STS-135: NASA managers discuss mission outline ahead of approval decision

by Chris Bergin

Managers will meet on Monday to outline mission capabilities and content for STS-135 – pending the approval of the additional flight next month. The Integrated Product Team (IPT) will discuss additions to Atlantis’ payload, such as Orbital Replacement Units (ORUs) or even technology demonstration payloads, in addition to Multi-Purpose Logistics Module (MPLM).

STS-335/135 Processing Latest:

Atlantis continues to enjoy a smooth processing flow, following her return into the Orbiter Processing Facility (OPF-2) at the conclusion of STS-132. Regardless of the upcoming decision on whether or not to hand her one more mission with STS-135, Atlantis is being processed for flight as part of preparations for her STS-335 LON (Launch On Need) role in support of STS-134.

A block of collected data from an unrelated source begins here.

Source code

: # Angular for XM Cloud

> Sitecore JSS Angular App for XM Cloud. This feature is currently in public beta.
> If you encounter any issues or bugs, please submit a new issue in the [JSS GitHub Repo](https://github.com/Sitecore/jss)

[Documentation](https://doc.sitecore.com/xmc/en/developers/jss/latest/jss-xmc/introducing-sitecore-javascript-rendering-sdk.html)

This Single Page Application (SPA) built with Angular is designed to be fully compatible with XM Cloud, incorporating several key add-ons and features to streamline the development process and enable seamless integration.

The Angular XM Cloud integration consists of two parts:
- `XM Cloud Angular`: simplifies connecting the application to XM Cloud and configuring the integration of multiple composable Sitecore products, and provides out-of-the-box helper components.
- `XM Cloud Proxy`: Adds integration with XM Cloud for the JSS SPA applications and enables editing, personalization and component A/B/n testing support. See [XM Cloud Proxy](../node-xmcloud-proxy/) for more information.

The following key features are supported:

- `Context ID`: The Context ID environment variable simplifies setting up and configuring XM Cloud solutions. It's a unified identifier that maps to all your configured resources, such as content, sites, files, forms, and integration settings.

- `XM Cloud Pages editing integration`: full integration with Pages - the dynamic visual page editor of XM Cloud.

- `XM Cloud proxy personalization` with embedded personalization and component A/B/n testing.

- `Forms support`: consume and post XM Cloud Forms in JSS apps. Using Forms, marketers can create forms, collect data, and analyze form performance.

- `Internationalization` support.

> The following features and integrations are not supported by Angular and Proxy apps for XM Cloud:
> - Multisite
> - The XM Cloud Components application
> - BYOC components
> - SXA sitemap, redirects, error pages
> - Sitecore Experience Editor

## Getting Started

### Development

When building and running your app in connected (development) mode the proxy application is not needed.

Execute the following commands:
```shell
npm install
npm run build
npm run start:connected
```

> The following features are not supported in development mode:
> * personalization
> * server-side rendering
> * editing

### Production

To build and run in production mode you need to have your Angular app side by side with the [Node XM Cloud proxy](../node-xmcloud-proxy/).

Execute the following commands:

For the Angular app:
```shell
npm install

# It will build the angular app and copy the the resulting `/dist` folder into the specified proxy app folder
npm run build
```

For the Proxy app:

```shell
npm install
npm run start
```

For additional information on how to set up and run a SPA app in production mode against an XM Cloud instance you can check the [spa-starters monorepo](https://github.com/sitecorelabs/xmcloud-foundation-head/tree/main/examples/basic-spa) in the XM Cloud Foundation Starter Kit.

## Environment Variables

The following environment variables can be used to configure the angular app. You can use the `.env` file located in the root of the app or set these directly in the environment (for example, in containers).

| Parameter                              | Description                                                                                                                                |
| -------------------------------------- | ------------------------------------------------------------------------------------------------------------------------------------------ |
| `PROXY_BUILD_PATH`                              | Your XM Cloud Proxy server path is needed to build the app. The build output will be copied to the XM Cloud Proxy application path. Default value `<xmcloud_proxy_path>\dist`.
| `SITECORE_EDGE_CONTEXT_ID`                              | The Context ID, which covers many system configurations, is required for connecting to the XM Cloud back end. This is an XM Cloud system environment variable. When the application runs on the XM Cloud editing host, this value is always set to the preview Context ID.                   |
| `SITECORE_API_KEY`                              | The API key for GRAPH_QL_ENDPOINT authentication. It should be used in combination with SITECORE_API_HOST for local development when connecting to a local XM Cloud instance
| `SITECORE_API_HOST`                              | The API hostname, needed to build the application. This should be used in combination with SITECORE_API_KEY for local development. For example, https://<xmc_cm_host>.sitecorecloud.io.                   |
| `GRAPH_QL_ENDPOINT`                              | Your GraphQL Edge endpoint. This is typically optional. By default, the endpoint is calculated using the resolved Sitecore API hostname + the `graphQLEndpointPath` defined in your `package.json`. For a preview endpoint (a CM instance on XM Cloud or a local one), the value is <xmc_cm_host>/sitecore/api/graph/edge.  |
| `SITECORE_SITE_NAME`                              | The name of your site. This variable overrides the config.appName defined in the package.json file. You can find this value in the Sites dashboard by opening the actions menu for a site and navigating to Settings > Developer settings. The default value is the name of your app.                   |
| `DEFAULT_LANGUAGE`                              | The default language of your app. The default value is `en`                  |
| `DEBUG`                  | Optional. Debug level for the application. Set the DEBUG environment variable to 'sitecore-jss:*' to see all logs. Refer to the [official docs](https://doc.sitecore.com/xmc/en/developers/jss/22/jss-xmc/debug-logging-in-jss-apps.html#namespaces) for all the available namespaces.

“OV-104 (Atlantis): Completed the OMS (Orbital Maneuvering System) pod functional; the pods are good,” noted KSC Integration (L2). “About 30 percent complete with the removal of the RCCs (Reinforced Carbon Carbon) on the LH (Left Hand) wing. Picked up with RSB (Rudder Speed Brake) tile evaluation.”

The upcoming milestone of SSME (Space Shuttle Main Engine) removal undergoing preparation, which will result in the three engines being removed next week.

“OV-104 (OPF Bay 1): LO2 valve shaft seal leak checks and pre-valve retest is complete and good. Sample and drain of WSB 2 and 3 was completed. SSME removal preps (began Friday),” noted the NASA Test Director (NTD) processing report (L2).

“Radar turnaround system test is expected to be completed (prior to weekend). MEC/PIC verification control bus drops continues. Weekend work: None scheduled.”

The Solid Rocket Boosters (SRBs) which have been allocated to STS-335 – and will become part of STS-135 in the event of the LON mission being upgraded to a scheduled flight – are currently being inspected inside the Rotation Processing and Surge Facility (RPSF), while External Tank (ET-122) is closing in on final assembly in New Orleans.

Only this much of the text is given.